La partecipazione all’assemblea nazionale degli Rls di Cgil Cisl Uil dello scorso 11 febbraio a Napoli è stata notevole. Se fosse solo questo il parametro di riferimento per quantificare la sensibilità, ramificata, sul tema della sicurezza sul lavoro, avremmo risolto il problema. Purtroppo sappiamo che non è così. La sicurezza sul lavoro è ancora molto distante da una matura sensibilità, necessaria a sviluppare una cultura collettiva centrata sulla prevenzione.
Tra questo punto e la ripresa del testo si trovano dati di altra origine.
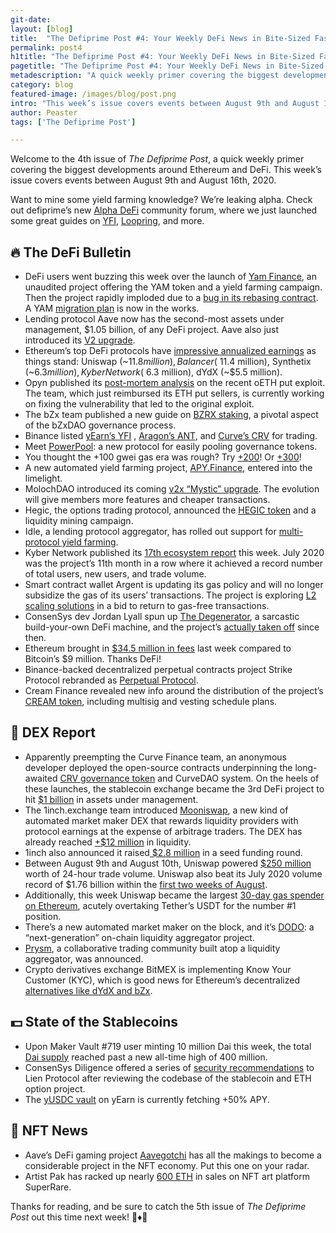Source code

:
 ```yaml
---
git-date:
layout: [blog]
title:  "The Defiprime Post #4: Your Weekly DeFi News in Bite-Sized Fashion"
permalink: post4
h1title: "The Defiprime Post #4: Your Weekly DeFi News in Bite-Sized Fashion"
pagetitle: "The Defiprime Post #4: Your Weekly DeFi News in Bite-Sized Fashion"
metadescription: "A quick weekly primer covering the biggest developments around Ethereum and DeFi. This week’s issue covers events between August 9th and August 16th, 2020"
category: blog
featured-image: /images/blog/post.png
intro: "This week’s issue covers events between August 9th and August 16th, 2020"
author: Peaster
tags: ['The Defiprime Post']

---
```

Welcome to the 4th issue of _The Defiprime Post_, a quick weekly primer covering the biggest developments around Ethereum and DeFi. This week’s issue covers events between August 9th and August 16th, 2020.

Want to mine some yield farming knowledge? We’re leaking alpha. Check out defiprime’s new [Alpha DeFi](https://alpha.defiprime.com/c/yield-farming/6) community forum, where we just launched some great guides on [YFI](https://alpha.defiprime.com/t/yield-farming-with-yfi/93), [Loopring](https://alpha.defiprime.com/t/liquidity-mining-on-loopring-exchange/100), and more.


## 🔥 The DeFi Bulletin

*   DeFi users went buzzing this week over the launch of [Yam Finance](https://medium.com/@yamfinance/yam-finance-d0ad577250c7), an unaudited project offering the YAM token and a yield farming campaign. Then the project rapidly imploded due to a [bug in its rebasing contract](https://medium.com/@peckshield/yam-incident-root-cause-analysis-f3fb2213af53). A YAM [migration plan](https://medium.com/@yamfinance/yam-migration-plan-dc72ad49aca6) is now in the works.
*   Lending protocol Aave now has the second-most assets under management, $1.05 billion, of any DeFi project. Aave also just introduced its [V2 upgrade](https://medium.com/aave/aave-v2-the-seamless-finance-d52075d97a70).
*   Ethereum’s top DeFi protocols have [impressive annualized earnings](https://twitter.com/sassal0x/status/1292953501257969664) as things stand: Uniswap (~$11.8 million), Balancer (~$11.4 million), Synthetix (~$6.3 million), Kyber Network (~$6.3  million), dYdX (~$5.5 million).
*   Opyn published its [post-mortem analysis](https://medium.com/opyn/opyn-eth-put-exploit-post-mortem-1a009e3347a8) on the recent oETH put exploit. The team, which just reimbursed its ETH put sellers, is currently working on fixing the vulnerability that led to the original exploit.
*   The bZx team published a new guide on [BZRX staking](https://bzx.network/blog/staking-bzrx), a pivotal aspect of the bZxDAO governance process.
*   Binance listed [yEarn’s YFI](https://www.binance.com/en/support/articles/a2e3970cd7334b659d426e547f7bcea0) , [Aragon’s ANT](https://www.binance.com/en/support/articles/c6b2142d75684540a64575f64fc1a55f), and [Curve’s CRV](https://twitter.com/binance/status/1294099728112603136) for trading.
*   Meet [PowerPool](https://medium.com/@powerpoolcvp/power-pool-a-solution-for-accumulating-governance-power-in-ethereum-based-protocols-92e8c88f655e): a new protocol for easily pooling governance tokens.
*   You thought the +100 gwei gas era was rough? Try [+200](https://twitter.com/defiprime/status/1293551140622053376)! Or [+300](https://twitter.com/BobTheJimbo/status/1293862246750314496)!
*   A new automated yield farming project, [APY.Finance](https://medium.com/apy-finance/introducing-apy-finance-afb263c1e504), entered into the limelight.
*   MolochDAO introduced its coming [v2x “Mystic” upgrade](https://medium.com/lexdaoism/introducing-moloch-dao-v2x-mystic-ethereum-contract-upgrades-c7984801d4db). The evolution will give members more features and cheaper transactions.
*   Hegic, the options trading protocol, announced the [HEGIC token](https://medium.com/hegic/announcing-hegic-token-liquidity-mining-utilization-rewards-and-staking-d1dd6605f2cd) and a liquidity mining campaign.
*   Idle, a lending protocol aggregator, has rolled out support for [multi-protocol yield farming](https://twitter.com/idlefinance/status/1294050710787633152).
*   Kyber Network published its [17th ecosystem report](https://blog.kyber.network/kyber-ecosystem-report-17-32d0d3a2557a) this week. July 2020 was the project’s 11th month in a row where it achieved a record number of total users, new users, and trade volume.
*   Smart contract wallet Argent is updating its gas policy and will no longer subsidize the gas of its users’ transactions. The project is exploring [L2 scaling solutions](https://www.argent.xyz/blog/gas-fair-use-policy-update/) in a bid to return to gas-free transactions.
*   ConsenSys dev Jordan Lyall spun up [The Degenerator](https://twitter.com/JordanLyall/status/1294466755692081152), a sarcastic build-your-own DeFi machine, and the project’s [actually taken off](https://twitter.com/decryptmedia/status/1294681022941011972) since then.
*   Ethereum brought in [$34.5 million in fees](https://twitter.com/lawmaster/status/1294511052382756865) last week compared to Bitcoin’s $9 million. Thanks DeFi!
*   Binance-backed decentralized perpetual contracts project Strike Protocol rebranded as [Perpetual Protocol](https://medium.com/@perpetualprotocol/strike-protocol-is-now-perpetual-protocol-5ceb4123ff4e).
*   Cream Finance revealed new info around the distribution of the project’s [CREAM token](https://medium.com/cream-finance/cream-token-and-protocol-plans-d44bed69710c), including multisig and vesting schedule plans.


## 💱 DEX Report

*   Apparently preempting the Curve Finance team, an anonymous developer deployed the open-source contracts underpinning the long-awaited [CRV governance token](https://decrypt.co/38708/anonymous-defi-user-deploys-curve-crv-token-early) and CurveDAO system. On the heels of these launches, the stablecoin exchange became the 3rd DeFi project to hit [$1 billion](https://www.theblockcrypto.com/linked/75014/curve-becomes-third-defi-protocol-to-hit-1-billion-in-total-value-locked) in assets under management.
*   The 1inch.exchange team introduced [Mooniswap](https://medium.com/@1inch.exchange/1inch-revolutionizes-automated-market-maker-amm-segment-with-mooniswap-e068c20d94c), a new kind of automated market maker DEX that rewards liquidity providers with protocol earnings at the expense of arbitrage traders. The DEX has already reached [+$12 million](https://twitter.com/mooniswap/status/1294003875133956096) in liquidity.
*   1inch also announced it raised[ $2.8 million](https://www.coindesk.com/dex-1inch-2-8m-from-binance-galaxy) in a seed funding round.
*   Between August 9th and August 10th, Uniswap powered [$250 million](https://twitter.com/haydenzadams/status/1292899425489162245) worth of 24-hour trade volume. Uniswap also beat its July 2020 volume record of $1.76 billion within the [first two weeks of August](https://www.coindesk.com/august-uniswap-trading-record-volume-two-weeks-billion).
*   Additionally, this week Uniswap became the largest [30-day gas spender on Ethereum](https://ethgasstation.info/index.php), acutely overtaking Tether’s USDT for the number #1 position.
*   There’s a new automated market maker on the block, and it’s  [DODO](https://medium.com/dodoex/dodo-a-revolution-in-on-chain-liquidity-7bc339b9d391): a “next-generation” on-chain liquidity aggregator project.
*   [Prysm](https://medium.com/@prysm/announcing-prysm-14d76f11681), a collaborative trading community built atop a liquidity aggregator, was announced.
*   Crypto derivatives exchange BitMEX is implementing Know Your Customer (KYC), which is good news for Ethereum’s decentralized [alternatives like dYdX and bZx](https://twitter.com/defiprime/status/1294093324551196672).


## 💵 State of the Stablecoins



*   Upon Maker Vault #719 user minting 10 million Dai this week, the total [Dai supply](https://twitter.com/sassal0x/status/1292701185766383616) reached past a new all-time high of 400 million.
*   ConsenSys Diligence offered a series of [security recommendations](https://twitter.com/ConsenSysAudits/status/1292884759903973379) to Lien Protocol after reviewing the codebase of the stablecoin and ETH option project.
*   The [yUSDC vault](https://twitter.com/iearnfinance/status/1294833081870843907) on yEarn is currently fetching +50% APY.


## 💎 NFT News



*   Aave’s DeFi gaming project [Aavegotchi](https://twitter.com/ljxie/status/1294669874736717824) has all the makings to become a considerable project in the NFT economy. Put this one on your radar.
*   Artist Pak has racked up nearly [600 ETH](https://twitter.com/SuperRare_co/status/1294314398639697921) in sales on NFT art platform SuperRare.


Thanks for reading, and be sure to catch the 5th issue of _The_ _Defiprime Post_ out this time next week! 👋♦️👋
Le statistiche ci consegnano un 2015 con oltre1.400 morti bianche, considerando tutte le morti sul lavoro, quindi anche quelle di chi non è assicurato Inail. La Campania è la seconda in questa terribile classifica dopo la Lombardia. Rimanendo ai dati Inail, ci sono stati 163 morti in più rispetto al 2014: una media di 98 vittime al mese, più di tre al giorno. C’è molto da fare, sia in termini di normative che di potenziamento degli organi di controllo e prevenzione nei luoghi di lavoro. Aspetti operativi che devono essere coordinati attraverso una regia nazionale, dato che non è sufficiente l’attuale operatività.

Accumuliamo dei notevoli ritardi sulla questione amianto, addirittura sulla fase della mappatura dei siti, mentre l’Italia è uno dei territori più contaminati. Come ricordava l’assemblea, è necessario affrontare l’argomento, avviare il piano nazionale amianto (Pna) attualmente fermo al tavolo della conferenza Stato-Regioni, a dimostrazione dell’insufficiente attenzione al tema da parte degli enti locali e nazionali.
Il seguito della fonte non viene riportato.